Disclosure of Invention
The invention mainly aims to provide a forming process of an automobile transmission signal wheel, and aims to solve the problems of low material utilization rate, low processing efficiency and high processing cost of the existing forming process.
In order to achieve the purpose, the invention provides a forming process of an automobile transmission signal wheel, which comprises the following steps:
providing a raw material powder;
pressing the raw material powder to obtain a blank;
and sintering and hardening the blank to obtain the automobile transmission signal wheel.
Optionally, the raw material powder comprises the following components in percentage by weight:
0.5-0.8% of C, 1.6-2.4% of Cu, 3.6-4.4% of Ni, 1.3-1.7% of Mo, less than 2% of impurities and the balance of Fe.
Optionally, the step of compacting the raw material powder to obtain a blank includes:
weighing 42-44 g of the raw material powder in proportion, and carrying out blank pressing on the raw material powder to obtain a blank.
Optionally, in the step of compacting the raw material powder to obtain a blank, the compacting speed is 8-12 s/piece.
Optionally, the blank obtained by compacting the raw material powder includes:
and carrying out green pressing on the raw material powder to obtain a blank, carrying out pressure monitoring during green pressing, and removing the blank of which the monitoring value is inconsistent with a preset pressure value.

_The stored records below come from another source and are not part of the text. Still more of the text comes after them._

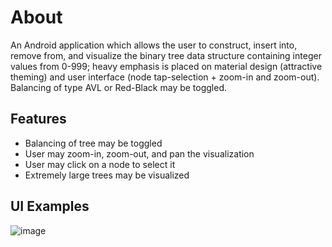
# About
An Android application which allows the user to construct, insert into, remove from, and visualize the binary tree data structure containing integer values from 0-999; heavy emphasis is placed on material design (attractive theming) and user interface (node tap-selection + zoom-in and zoom-out). Balancing of type AVL or Red-Black may be toggled.

## Features
* Balancing of tree may be toggled
* User may zoom-in, zoom-out, and pan the visualization
* User may click on a node to select it
* Extremely large trees may be visualized

## UI Examples

![image](https://user-images.githubusercontent.com/77797048/147272913-0b4800ba-fc31-42f8-9419-99b47f76a4e5.png)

Optionally, after the step of compacting the raw material powder to obtain a blank, and before the step of sintering and hardening the blank to obtain the automotive transmission signal wheel, the method further includes:
and carrying out weight detection on the blank, and rejecting the blank with a detection value inconsistent with a preset weight value.

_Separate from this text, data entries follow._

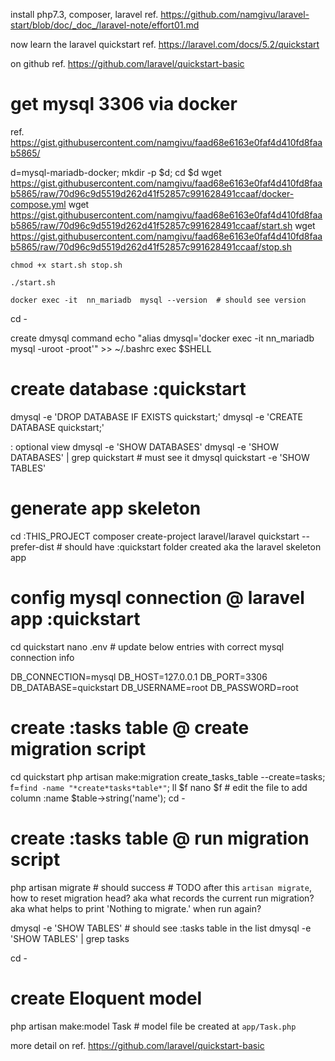 install php7.3, composer, laravel 
ref. https://github.com/namgivu/laravel-start/blob/doc/_doc_/laravel-note/effort01.md

now learn the laravel quickstart
ref. https://laravel.com/docs/5.2/quickstart

on github
ref. https://github.com/laravel/quickstart-basic

# get mysql 3306 via docker
ref. https://gist.githubusercontent.com/namgivu/faad68e6163e0faf4d410fd8faab5865/

d=mysql-mariadb-docker; mkdir -p $d; cd $d
    wget https://gist.githubusercontent.com/namgivu/faad68e6163e0faf4d410fd8faab5865/raw/70d96c9d5519d262d41f52857c991628491ccaaf/docker-compose.yml
    wget https://gist.githubusercontent.com/namgivu/faad68e6163e0faf4d410fd8faab5865/raw/70d96c9d5519d262d41f52857c991628491ccaaf/start.sh
    wget https://gist.githubusercontent.com/namgivu/faad68e6163e0faf4d410fd8faab5865/raw/70d96c9d5519d262d41f52857c991628491ccaaf/stop.sh
    
    chmod +x start.sh stop.sh
    
    ./start.sh
    
    docker exec -it  nn_mariadb  mysql --version  # should see version

cd -

create dmysql command
echo "alias dmysql='docker exec -it  nn_mariadb  mysql -uroot -proot'" >> ~/.bashrc
exec $SHELL


# create database :quickstart
dmysql -e 'DROP DATABASE IF EXISTS quickstart;'
dmysql -e 'CREATE DATABASE quickstart;'

: optional view 
dmysql -e 'SHOW DATABASES'
dmysql -e 'SHOW DATABASES' | grep quickstart  # must see it
dmysql quickstart -e 'SHOW TABLES'

# generate app skeleton
cd :THIS_PROJECT
composer create-project laravel/laravel quickstart --prefer-dist  # should have :quickstart folder created aka the laravel skeleton app

# config  mysql connection @ laravel app :quickstart 
cd quickstart
nano .env # update below entries with correct mysql connection info 

DB_CONNECTION=mysql
DB_HOST=127.0.0.1
DB_PORT=3306
DB_DATABASE=quickstart
DB_USERNAME=root
DB_PASSWORD=root
    
# create :tasks table @ create migration script
cd quickstart
    php artisan make:migration create_tasks_table --create=tasks; 
    f=`find -name "*create*tasks*table*"`; ll $f
    nano $f  # edit the file to add column :name $table->string('name');
cd -

# create :tasks table @ run migration script
php artisan migrate  # should success
                     # TODO after this `artisan migrate`, how to reset migration head? aka what records the current run migration? aka what helps to print 'Nothing to migrate.' when run again?

dmysql -e 'SHOW TABLES'  # should see :tasks table in the list
dmysql -e 'SHOW TABLES' | grep tasks

cd -

# create Eloquent model
php artisan make:model Task  # model file be created at `app/Task.php`

more detail on ref. https://github.com/laravel/quickstart-basic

Optionally, the step of sintering and hardening the blank to obtain the automobile transmission signal wheel comprises the following steps:
and preheating, sintering and rapidly cooling the blank in sequence to obtain the automobile transmission signal wheel.
Optionally, the step of sequentially preheating, sintering and rapidly cooling the blank to obtain the automobile transmission signal wheel is performed in a mixed gas of nitrogen and ammonia.
Optionally, the preheating temperature is 535-565 ℃; and/or the presence of a gas in the gas,
the rapid cooling speed is 2-3 ℃/s; and/or the presence of a gas in the gas,
the sintering temperature is 1110-1130 ℃; and/or the presence of a gas in the gas,
the sintering time is 25-35 min.
Optionally, after the step of sintering and hardening the blank to obtain the signal wheel of the automobile transmission, the method further comprises the following steps:
removing burrs of the automobile transmission signal wheel;
and cleaning the automobile transmission signal wheel after deburring.
According to the technical scheme, the raw material powder is used as the material, milling is not needed after the automobile transmission signal wheel is formed, and the material utilization rate is high; in addition, the process is less, which is beneficial to reducing the production cost and improving the production efficiency.
Drawings
In order to more clearly illustrate the embodiments of the present invention or the technical solutions in the prior art, the drawings used in the description of the embodiments or the prior art will be briefly described below, it is obvious that the drawings in the following description are only some embodiments of the present invention, and for those skilled in the art, other related drawings can be obtained according to the drawings without creative efforts.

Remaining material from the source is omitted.